Иду в баню, справа по ходу воинский мемориал. На обожжённых солнцем и морозами белых плитах не вдруг разберёшь десятки фамилий мужиков, призванных по Заручевскому сельсовету, так и оставшихся на войне. Ольховка, Чернецко, Сутоки, Михновичи, Глушино. Многие деревни тоже погибли в последней войне – битве города с деревней. На плитах нет фамилии Мясниковых, но не потому, что они не воевали. Отец Мясникова – Пётр Алексеевич, орденоносец – возвратившись домой, доживал трудовую жизнь на селе. Похоронен на сельском кладбище, мимо которого за день не раз враскачку пройдёт его непутёвый сын с нескладной судьбой. Сразу после училища – тюрьма, потом работа, работа, работа – жизнь, весь смысл и надежда которой – бутылка.
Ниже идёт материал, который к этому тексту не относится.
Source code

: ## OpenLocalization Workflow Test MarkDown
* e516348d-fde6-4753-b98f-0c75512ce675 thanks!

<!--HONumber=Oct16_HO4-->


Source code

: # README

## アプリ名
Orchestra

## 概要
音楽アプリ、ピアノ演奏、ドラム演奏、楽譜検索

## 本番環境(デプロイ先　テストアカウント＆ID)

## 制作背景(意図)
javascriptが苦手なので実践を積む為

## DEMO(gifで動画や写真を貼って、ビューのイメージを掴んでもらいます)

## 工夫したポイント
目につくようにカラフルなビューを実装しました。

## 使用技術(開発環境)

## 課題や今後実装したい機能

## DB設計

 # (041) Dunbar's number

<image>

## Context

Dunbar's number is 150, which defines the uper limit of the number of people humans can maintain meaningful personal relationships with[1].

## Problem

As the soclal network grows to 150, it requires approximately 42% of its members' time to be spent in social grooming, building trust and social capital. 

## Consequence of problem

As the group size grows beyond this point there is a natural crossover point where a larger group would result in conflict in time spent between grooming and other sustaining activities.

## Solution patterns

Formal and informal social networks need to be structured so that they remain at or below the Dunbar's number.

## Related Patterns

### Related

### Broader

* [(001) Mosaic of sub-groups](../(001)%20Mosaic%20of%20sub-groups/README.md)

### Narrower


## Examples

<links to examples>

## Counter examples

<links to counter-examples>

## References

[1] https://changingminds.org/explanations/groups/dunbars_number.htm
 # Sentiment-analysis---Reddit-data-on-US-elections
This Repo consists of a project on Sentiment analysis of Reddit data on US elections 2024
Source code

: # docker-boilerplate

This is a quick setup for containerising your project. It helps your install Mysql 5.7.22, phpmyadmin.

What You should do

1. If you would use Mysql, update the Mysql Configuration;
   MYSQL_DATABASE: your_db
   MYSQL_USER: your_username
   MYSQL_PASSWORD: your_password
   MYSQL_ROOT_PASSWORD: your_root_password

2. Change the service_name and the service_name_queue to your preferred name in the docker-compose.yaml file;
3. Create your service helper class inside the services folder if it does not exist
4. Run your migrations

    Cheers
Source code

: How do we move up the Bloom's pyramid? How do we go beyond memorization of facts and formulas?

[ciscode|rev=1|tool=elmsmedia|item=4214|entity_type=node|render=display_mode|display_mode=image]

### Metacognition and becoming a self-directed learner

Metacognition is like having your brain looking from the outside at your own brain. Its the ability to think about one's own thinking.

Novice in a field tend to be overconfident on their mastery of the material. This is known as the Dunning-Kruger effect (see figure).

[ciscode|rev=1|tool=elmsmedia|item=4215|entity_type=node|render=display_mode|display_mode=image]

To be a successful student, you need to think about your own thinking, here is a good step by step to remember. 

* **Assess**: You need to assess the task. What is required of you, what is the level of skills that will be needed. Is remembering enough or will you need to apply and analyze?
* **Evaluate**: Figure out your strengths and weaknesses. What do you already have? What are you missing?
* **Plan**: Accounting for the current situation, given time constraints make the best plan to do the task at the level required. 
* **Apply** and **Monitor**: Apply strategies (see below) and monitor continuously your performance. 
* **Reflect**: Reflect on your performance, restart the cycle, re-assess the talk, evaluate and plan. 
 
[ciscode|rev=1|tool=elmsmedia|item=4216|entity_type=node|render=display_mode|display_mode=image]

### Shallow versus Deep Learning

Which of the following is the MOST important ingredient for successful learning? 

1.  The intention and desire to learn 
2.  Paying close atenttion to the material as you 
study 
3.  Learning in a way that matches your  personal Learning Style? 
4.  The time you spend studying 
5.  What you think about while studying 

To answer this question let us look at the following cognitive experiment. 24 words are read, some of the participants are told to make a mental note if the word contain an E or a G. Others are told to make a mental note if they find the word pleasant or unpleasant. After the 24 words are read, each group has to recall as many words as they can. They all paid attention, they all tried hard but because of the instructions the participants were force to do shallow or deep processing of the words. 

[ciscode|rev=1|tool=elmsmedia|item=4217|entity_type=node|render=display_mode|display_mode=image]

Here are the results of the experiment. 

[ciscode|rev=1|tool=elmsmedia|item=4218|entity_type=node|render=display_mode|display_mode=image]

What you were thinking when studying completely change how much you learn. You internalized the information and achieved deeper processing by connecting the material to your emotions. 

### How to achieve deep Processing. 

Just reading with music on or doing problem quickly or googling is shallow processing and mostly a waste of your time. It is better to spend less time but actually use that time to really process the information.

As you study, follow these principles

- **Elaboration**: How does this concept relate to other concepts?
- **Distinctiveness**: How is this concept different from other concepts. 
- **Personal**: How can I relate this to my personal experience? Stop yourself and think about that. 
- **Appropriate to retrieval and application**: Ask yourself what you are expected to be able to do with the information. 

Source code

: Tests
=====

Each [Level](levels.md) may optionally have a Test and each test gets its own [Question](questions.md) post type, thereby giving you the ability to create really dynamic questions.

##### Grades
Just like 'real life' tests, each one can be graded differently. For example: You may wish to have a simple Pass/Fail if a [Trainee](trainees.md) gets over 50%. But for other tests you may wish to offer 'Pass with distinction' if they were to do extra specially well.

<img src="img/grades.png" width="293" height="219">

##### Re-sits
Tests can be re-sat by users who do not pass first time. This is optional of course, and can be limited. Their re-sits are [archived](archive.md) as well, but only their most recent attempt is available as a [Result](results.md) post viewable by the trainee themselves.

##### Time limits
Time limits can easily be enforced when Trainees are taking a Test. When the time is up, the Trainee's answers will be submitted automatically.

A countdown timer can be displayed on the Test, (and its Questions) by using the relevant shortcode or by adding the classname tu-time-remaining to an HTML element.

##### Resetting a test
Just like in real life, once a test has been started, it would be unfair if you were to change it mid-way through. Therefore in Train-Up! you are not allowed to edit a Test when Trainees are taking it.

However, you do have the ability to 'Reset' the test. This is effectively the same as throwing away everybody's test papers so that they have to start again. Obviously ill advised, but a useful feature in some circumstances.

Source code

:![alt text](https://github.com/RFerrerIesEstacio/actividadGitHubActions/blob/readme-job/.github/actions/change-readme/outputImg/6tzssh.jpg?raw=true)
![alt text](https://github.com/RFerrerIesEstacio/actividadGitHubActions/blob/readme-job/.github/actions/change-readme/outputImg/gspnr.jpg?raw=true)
Мы – не по разу учёные – всё понимаем: и кто виноват, и что делать. Как построить страну, выйти из кризиса. А что делать с мясниковыми? Их ведь уже впору в Красную книгу заносить. И это мы, интеллигенция, в ответе за эту вымирающую, вырождающуюся породу деревенских простецов. Или это моё, тоже гнилое, интеллигентское рефлексирование?

Возвращаю тебе сына твоего

Мясников – это как бы сельский пролетариат. Ну, пьёт, потому что жизнь не задалась. «Вон новые русские, бизнесмены всякие жируют, а я тут прозябаю, несправедливо это. Как же тут не запьёшь?» – так он может рассуждать.

А что же бизнесмены эти? Есть и такие в нашей сельской глубинке... После одной встречи родился вот такой монолог сельского предпринимателя:

«Здорово, что проснулся дома. Зная свой характер, не удивился бы, очухавшись где угодно. Всякое случалось в моей разгульной жизни. Поговорка есть такая: “Бывает хуже – проснёшься в луже и пить охота!”

Бывало! А сегодня нормально – дома! И даже нет нужды ругаться с женой, она раньше меня ходит на работу. Я – предприниматель, бизнесмен, понимаешь! И сам себе хозяин. Захочу вот сейчас и пива попью. Голова-то не железная! И не казённая, моя, частная, индивидуальная собственность!

Оппа! А что это Денис дома делает? Ты чего это, сын? Ко второму уроку? Проспал небось? Ладно, батя нынче добрый! Если мне теперь начать ругаться, то самому хуже будет. Где-то рядом бродит похмелье, а пока ничего – кураж ещё остался, домой-то поздно вернулся, наверное. Ничего не помню с момента, как Кирюха за пятой бутылкой сгонял. А! Кажись, ещё в казино поехали, там добавили.

Чего? Отвезти тебя в школу? Ты же видишь – батя усталый как чёрт! Ладно, ладно! Я ж добрый! Да и пиво кончилось в холодильнике. Поехали!

Сынок, залезай в машину! Хватит гулять, давай забирайся! Ну, ладно, сейчас развернусь и поедем.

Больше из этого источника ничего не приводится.